[Collected data]
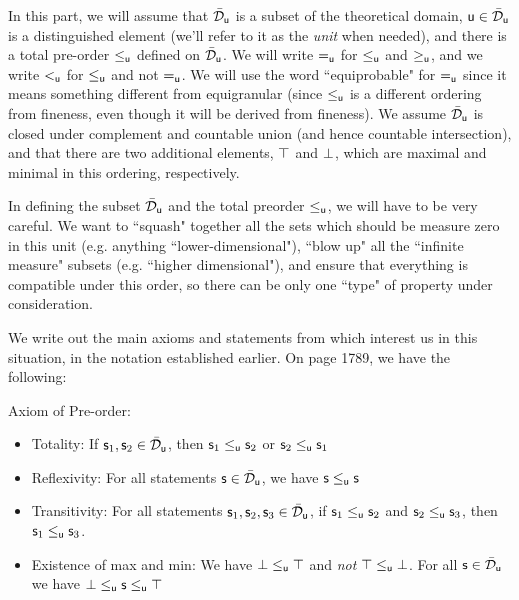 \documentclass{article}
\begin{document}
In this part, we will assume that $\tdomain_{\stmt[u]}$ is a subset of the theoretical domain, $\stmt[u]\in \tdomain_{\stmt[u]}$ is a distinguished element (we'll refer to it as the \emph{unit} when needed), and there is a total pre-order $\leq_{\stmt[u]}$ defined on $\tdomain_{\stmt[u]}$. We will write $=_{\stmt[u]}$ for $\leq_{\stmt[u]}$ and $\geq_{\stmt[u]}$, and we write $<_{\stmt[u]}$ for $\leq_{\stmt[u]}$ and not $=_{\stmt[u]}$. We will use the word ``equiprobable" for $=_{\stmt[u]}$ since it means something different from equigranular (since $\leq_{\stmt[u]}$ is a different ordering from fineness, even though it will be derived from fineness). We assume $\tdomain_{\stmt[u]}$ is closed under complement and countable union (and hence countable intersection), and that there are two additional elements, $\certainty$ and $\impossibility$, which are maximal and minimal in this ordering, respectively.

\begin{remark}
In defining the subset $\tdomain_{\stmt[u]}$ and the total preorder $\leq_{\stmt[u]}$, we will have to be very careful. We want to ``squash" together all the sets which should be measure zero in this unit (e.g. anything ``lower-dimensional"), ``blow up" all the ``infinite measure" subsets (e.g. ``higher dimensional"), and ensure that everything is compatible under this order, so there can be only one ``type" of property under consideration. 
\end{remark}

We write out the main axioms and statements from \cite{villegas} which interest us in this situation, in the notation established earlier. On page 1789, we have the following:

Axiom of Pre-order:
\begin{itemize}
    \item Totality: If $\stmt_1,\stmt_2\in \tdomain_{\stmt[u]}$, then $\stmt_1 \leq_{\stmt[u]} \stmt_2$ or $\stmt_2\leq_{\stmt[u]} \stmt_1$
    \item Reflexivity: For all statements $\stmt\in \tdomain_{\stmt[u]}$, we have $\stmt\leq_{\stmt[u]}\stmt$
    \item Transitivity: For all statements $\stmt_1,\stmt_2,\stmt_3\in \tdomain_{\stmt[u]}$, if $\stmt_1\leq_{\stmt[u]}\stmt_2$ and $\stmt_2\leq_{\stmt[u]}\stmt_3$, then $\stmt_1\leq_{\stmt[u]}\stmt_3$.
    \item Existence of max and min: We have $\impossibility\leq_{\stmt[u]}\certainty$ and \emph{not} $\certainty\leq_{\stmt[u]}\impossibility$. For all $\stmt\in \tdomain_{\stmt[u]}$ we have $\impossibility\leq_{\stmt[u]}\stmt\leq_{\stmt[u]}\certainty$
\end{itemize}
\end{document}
==
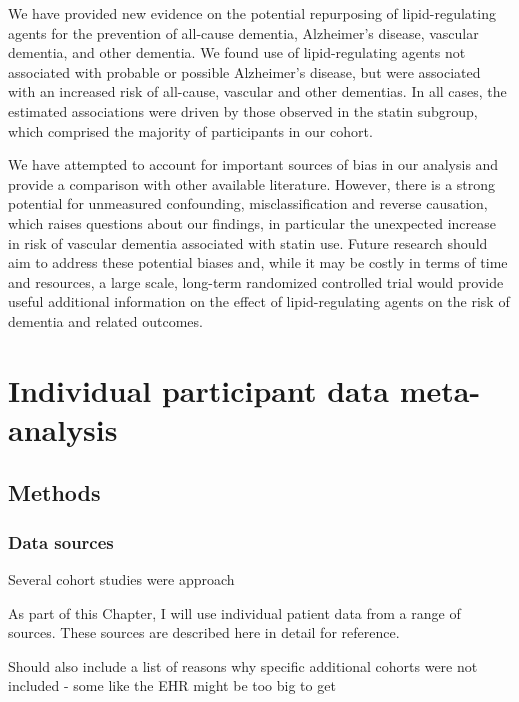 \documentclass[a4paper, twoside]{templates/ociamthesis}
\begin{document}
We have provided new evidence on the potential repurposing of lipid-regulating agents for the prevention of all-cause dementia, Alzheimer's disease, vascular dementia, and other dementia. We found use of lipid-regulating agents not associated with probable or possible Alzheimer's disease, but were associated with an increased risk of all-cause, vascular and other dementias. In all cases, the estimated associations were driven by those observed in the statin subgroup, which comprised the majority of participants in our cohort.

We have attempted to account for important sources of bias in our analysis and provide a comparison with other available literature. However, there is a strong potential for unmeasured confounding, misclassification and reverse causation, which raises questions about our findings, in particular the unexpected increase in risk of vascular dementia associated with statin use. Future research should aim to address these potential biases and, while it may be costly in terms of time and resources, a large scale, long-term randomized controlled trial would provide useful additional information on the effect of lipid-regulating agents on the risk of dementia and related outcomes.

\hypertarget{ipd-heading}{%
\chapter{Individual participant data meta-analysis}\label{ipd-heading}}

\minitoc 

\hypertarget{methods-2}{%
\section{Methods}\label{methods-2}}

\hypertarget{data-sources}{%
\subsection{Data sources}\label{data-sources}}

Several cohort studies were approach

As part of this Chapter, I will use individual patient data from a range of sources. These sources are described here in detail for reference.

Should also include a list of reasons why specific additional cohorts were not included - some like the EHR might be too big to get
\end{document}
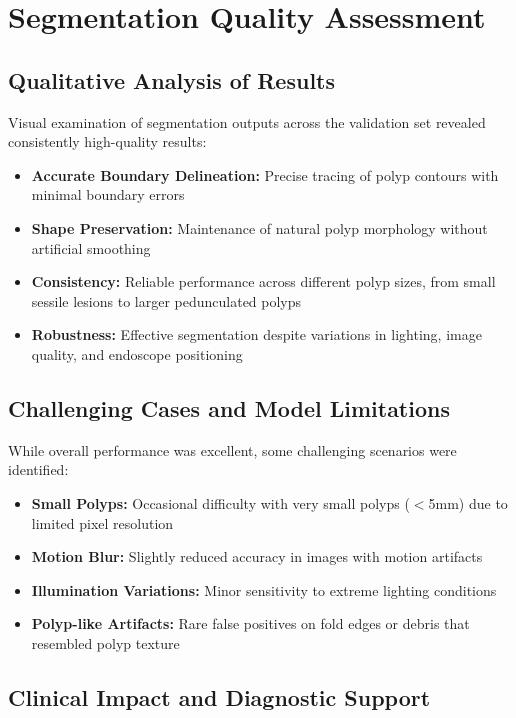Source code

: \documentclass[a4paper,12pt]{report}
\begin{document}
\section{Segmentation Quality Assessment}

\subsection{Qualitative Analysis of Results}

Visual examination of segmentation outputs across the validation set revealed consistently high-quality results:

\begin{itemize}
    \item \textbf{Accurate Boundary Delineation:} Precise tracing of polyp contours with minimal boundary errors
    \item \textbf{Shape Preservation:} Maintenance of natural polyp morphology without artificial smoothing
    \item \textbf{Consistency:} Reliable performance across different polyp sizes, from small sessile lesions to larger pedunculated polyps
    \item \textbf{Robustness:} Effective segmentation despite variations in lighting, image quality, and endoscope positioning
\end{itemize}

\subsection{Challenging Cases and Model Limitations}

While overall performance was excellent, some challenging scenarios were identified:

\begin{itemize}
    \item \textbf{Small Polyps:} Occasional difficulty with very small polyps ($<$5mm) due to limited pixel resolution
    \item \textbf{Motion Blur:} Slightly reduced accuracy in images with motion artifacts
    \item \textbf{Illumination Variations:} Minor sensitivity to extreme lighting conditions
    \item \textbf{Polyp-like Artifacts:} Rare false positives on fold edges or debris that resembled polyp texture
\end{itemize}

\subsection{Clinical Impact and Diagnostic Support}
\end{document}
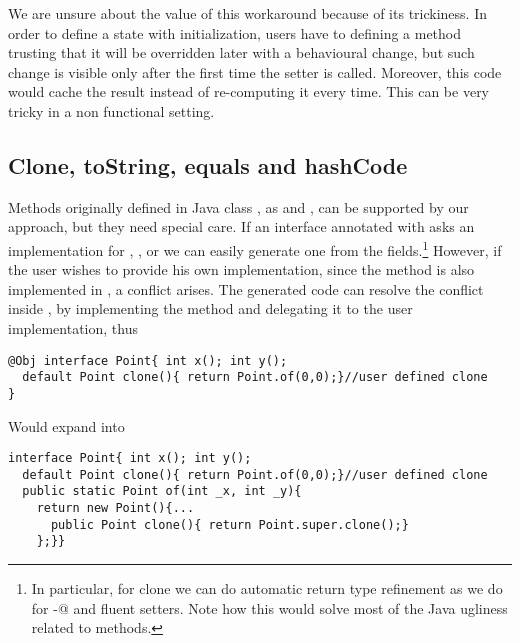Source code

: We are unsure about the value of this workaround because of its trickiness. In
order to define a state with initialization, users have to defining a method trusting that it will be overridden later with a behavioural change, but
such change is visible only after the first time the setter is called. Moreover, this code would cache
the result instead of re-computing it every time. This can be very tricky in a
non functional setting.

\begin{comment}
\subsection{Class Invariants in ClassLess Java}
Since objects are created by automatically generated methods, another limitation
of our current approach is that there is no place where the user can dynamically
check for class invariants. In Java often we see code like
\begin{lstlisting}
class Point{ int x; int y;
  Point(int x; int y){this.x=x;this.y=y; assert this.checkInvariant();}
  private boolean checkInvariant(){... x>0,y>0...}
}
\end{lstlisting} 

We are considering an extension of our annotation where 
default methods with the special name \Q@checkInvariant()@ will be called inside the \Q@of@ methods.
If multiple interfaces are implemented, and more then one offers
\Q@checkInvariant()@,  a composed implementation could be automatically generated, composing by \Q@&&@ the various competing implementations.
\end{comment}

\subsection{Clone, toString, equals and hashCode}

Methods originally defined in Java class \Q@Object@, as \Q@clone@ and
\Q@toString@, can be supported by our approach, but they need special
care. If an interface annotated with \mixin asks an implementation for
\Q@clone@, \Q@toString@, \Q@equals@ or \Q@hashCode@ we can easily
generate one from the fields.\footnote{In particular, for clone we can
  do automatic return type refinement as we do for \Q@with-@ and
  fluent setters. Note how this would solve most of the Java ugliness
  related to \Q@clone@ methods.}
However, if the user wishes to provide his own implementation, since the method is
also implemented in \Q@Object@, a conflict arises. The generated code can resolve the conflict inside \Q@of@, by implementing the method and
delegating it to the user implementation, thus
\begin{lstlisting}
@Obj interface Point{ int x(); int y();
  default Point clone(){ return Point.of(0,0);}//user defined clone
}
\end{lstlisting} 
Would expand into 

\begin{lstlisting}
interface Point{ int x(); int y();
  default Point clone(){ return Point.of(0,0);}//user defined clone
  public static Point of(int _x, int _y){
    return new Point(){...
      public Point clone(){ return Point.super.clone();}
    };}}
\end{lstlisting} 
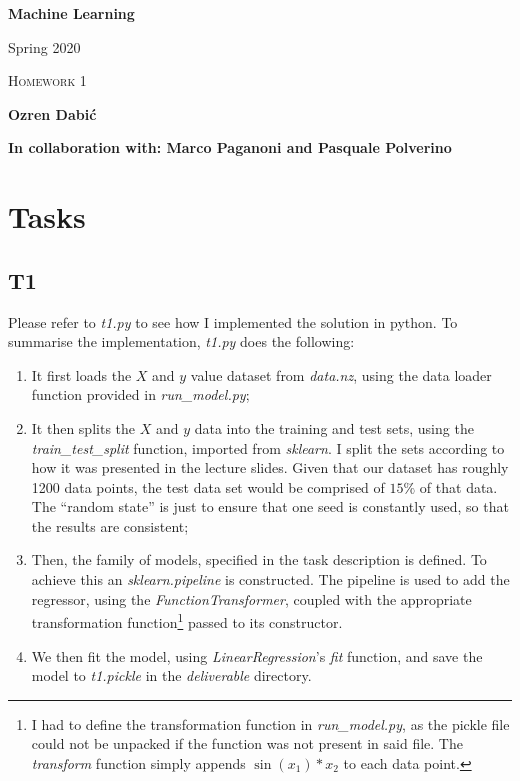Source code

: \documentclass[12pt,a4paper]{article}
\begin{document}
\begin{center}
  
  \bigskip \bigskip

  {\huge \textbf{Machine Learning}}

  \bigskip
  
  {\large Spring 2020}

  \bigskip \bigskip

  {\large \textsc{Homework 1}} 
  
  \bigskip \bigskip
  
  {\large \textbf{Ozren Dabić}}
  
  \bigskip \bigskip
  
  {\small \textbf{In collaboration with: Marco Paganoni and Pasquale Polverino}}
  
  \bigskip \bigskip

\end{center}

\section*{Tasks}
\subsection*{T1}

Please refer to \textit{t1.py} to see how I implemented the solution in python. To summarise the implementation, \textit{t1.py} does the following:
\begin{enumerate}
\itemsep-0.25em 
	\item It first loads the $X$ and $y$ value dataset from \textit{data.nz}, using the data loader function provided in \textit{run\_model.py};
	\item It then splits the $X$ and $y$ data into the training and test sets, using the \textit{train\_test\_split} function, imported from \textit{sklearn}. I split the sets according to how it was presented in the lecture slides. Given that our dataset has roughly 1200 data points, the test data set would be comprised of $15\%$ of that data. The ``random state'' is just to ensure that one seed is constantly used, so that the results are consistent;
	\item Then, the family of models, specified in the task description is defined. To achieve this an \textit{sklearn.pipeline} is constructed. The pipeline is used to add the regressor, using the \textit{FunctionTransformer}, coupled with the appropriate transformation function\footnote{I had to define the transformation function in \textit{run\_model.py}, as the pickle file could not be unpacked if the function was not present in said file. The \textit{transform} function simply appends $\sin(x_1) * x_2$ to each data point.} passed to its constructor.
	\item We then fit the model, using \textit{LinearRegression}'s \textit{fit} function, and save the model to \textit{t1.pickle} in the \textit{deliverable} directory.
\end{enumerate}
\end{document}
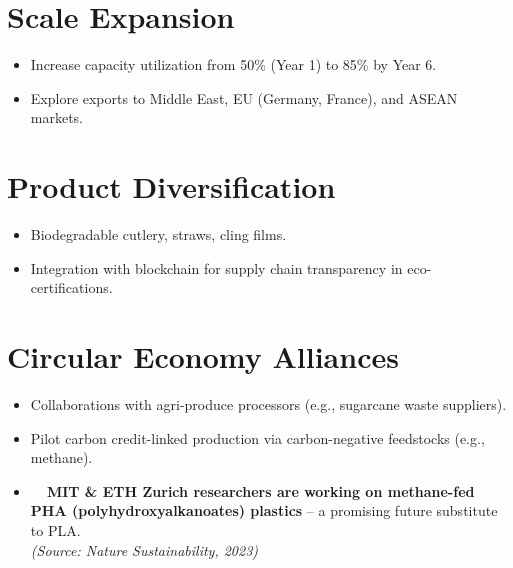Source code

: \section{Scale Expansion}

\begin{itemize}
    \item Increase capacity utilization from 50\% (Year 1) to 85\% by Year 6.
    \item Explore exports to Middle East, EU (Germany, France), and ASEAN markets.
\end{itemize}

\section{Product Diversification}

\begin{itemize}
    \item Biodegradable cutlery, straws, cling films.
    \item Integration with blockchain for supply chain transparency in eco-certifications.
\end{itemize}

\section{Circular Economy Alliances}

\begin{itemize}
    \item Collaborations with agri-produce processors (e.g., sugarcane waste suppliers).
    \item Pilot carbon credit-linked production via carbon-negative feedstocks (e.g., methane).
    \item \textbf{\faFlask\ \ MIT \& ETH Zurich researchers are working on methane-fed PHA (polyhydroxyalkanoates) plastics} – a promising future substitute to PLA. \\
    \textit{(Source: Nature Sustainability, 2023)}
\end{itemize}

Description of the task: Leaving out the pictures, please output the lines in the entries above from the one with "limited pixel resolution" through the one with "toString, equals and", exactly as they are.

Answer section:
    \item \textbf{Small Polyps:} Occasional difficulty with very small polyps ($<$5mm) due to limited pixel resolution
    \item \textbf{Motion Blur:} Slightly reduced accuracy in images with motion artifacts
    \item \textbf{Illumination Variations:} Minor sensitivity to extreme lighting conditions
    \item \textbf{Polyp-like Artifacts:} Rare false positives on fold edges or debris that resembled polyp texture
\end{itemize}

\subsection{Clinical Impact and Diagnostic Support}
\end{document}
Source code

: We are unsure about the value of this workaround because of its trickiness. In
order to define a state with initialization, users have to defining a method trusting that it will be overridden later with a behavioural change, but
such change is visible only after the first time the setter is called. Moreover, this code would cache
the result instead of re-computing it every time. This can be very tricky in a
non functional setting.

\begin{comment}
\subsection{Class Invariants in ClassLess Java}
Since objects are created by automatically generated methods, another limitation
of our current approach is that there is no place where the user can dynamically
check for class invariants. In Java often we see code like
\begin{lstlisting}
class Point{ int x; int y;
  Point(int x; int y){this.x=x;this.y=y; assert this.checkInvariant();}
  private boolean checkInvariant(){... x>0,y>0...}
}
\end{lstlisting} 

We are considering an extension of our annotation where 
default methods with the special name \Q@checkInvariant()@ will be called inside the \Q@of@ methods.
If multiple interfaces are implemented, and more then one offers
\Q@checkInvariant()@,  a composed implementation could be automatically generated, composing by \Q@&&@ the various competing implementations.
\end{comment}

\subsection{Clone, toString, equals and hashCode}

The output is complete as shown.